In 1974, Congress passed the Safe Drinking Water Act (SDWA). That act was a framework for providing greater assurance of drinking-water safety in the United States. The 1996 reauthorization of the Act added a new requirement that will be viewed by any as just another community-right-to-know type of reporting requirement. Viewed from another angle, however, the consumer confidence report required by the 1996 reauthorization offers a unique opportunity to forge a collaborative relationship—where it may not now exist—between environmental health professionals, water utility management and consumers. The requirement also provides an opportunity to develop or refine risk communication skills in what should be a high-trust, low-emotion situation.

The 1996 version of the SDWA requires direct communication with customers about drinking water quality. Final rules were promulgated by the U.S. Environmental Protection Agency in December 1998. The first consumer confidence reports are required within 14 months of the final rules.

The components of each report include:

  • identification of the source of water,
  • information on the highest detected concentration of regulated contaminants,
  • comparison of the highest concentration detected with the maximum contaminant level (MCL),
  • information on any violations of the standards that occurred during the year, and
  • relevant information about health effects.

Reports have to be distributed by mail. There is an exception, however, for very small systems. In those cases information can be published in the newspaper. A key challenge for utilities is to keep the reports simple but informative and to present them so that the public can understand the messages being communicated. For example, the messages might be that the drinking water supply is safe, that the supply is monitored on a regular basis, that consumers will be notified if contaminant levels exceed standards, and that the utility management is interested in an open and on-going dialogue with customers about the quality of their drinking water.

So where is the opportunity for collaboration? Water utility staff, management and consultants are experts on issues such as water quality, treatment and delivery to customers. State and local environmental health professionals should be experts at communicating health information to the public. Also, the efforts of environmental health professionals to practice prevention are recognized, and those professionals are generally viewed as objective and credible. Furthermore, if a problem arises involving a threat to the health of the community from an unsafe water supply, the citizens are likely to turn to the local environmental health representative for support.

For the local environmental health staff to be responsive to public inquiries or to manage unplanned crises involving drinking water, the staff needs to understand how the plant operates, what monitoring is performed and what the key features of the watershed are, among other things.

Consequently, when faced with the need to explain risk to the public or to interpret the results of analytical testing, the management of a utility could benefit from the assistance of local environmental health officials.

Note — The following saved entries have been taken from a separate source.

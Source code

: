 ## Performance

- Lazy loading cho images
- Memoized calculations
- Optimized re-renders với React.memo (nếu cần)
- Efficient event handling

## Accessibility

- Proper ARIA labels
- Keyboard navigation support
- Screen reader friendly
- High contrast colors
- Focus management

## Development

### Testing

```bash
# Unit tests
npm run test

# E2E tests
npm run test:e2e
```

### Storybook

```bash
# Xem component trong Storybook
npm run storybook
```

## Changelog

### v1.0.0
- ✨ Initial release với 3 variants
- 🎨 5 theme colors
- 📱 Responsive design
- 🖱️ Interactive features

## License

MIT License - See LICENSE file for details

Those officials could help interpret results, discuss the results in terms of risk and safety, and provide independent assurance that the utility is performing effective monitoring and that the drinking water is safe. They could also assist in gathering additional information about the health effects of drinking water contaminants and provide that information to the community.

In this age of multiple priorities, when there is more work to do than resources available, it is easiest to respond to crises or public concern on an as-needed basis. Nevertheless, an environmental health specialist can also practice prevention by establishing relationships and testing lines of communication before they are needed. In the case of drinking water safety, utilities and environmental health staff could begin a community education program about the safety of the water supply before consumer confidence reports are required. Issues related to drinking water that are important to the community could be identified and responses provided. Citizens can also learn about their responsibility for protection of community drinking water sources. This process could provide opportunities to enhance communication with the public about drinking water in particular and public health in general.

The 1996 SDWA requirement for reports to consumers on water quality presents an opportunity for the community to become better informed about drinking water safety and, maybe more important, a chance for environmental health professionals to be responsive to a contemporary public health issue in a pro-active manner. Environmental health professionals can be leaders of a collaborative effort involving those responsible for providing a safe drinking water supply to the community, citizens and government. Experience suggests that such an investment will pay significant dividends in credibility, responsiveness and overall support for the valuable work of environmental health specialists in the community. Call your local water plant operator right now while you are thinking of it and take him or her to lunch. Discuss drinking water safety over a glass of water.

Chris Wiant is Executive Director, Tri-County Health Department, in Englewood, CO. His expertise in drinking water safety issues also includes past membership on the EPA National Drinking Water Advisory Council. Dr. Wiant is a member of the Public Health Advisory Board to the Chlorine Chemistry Council®.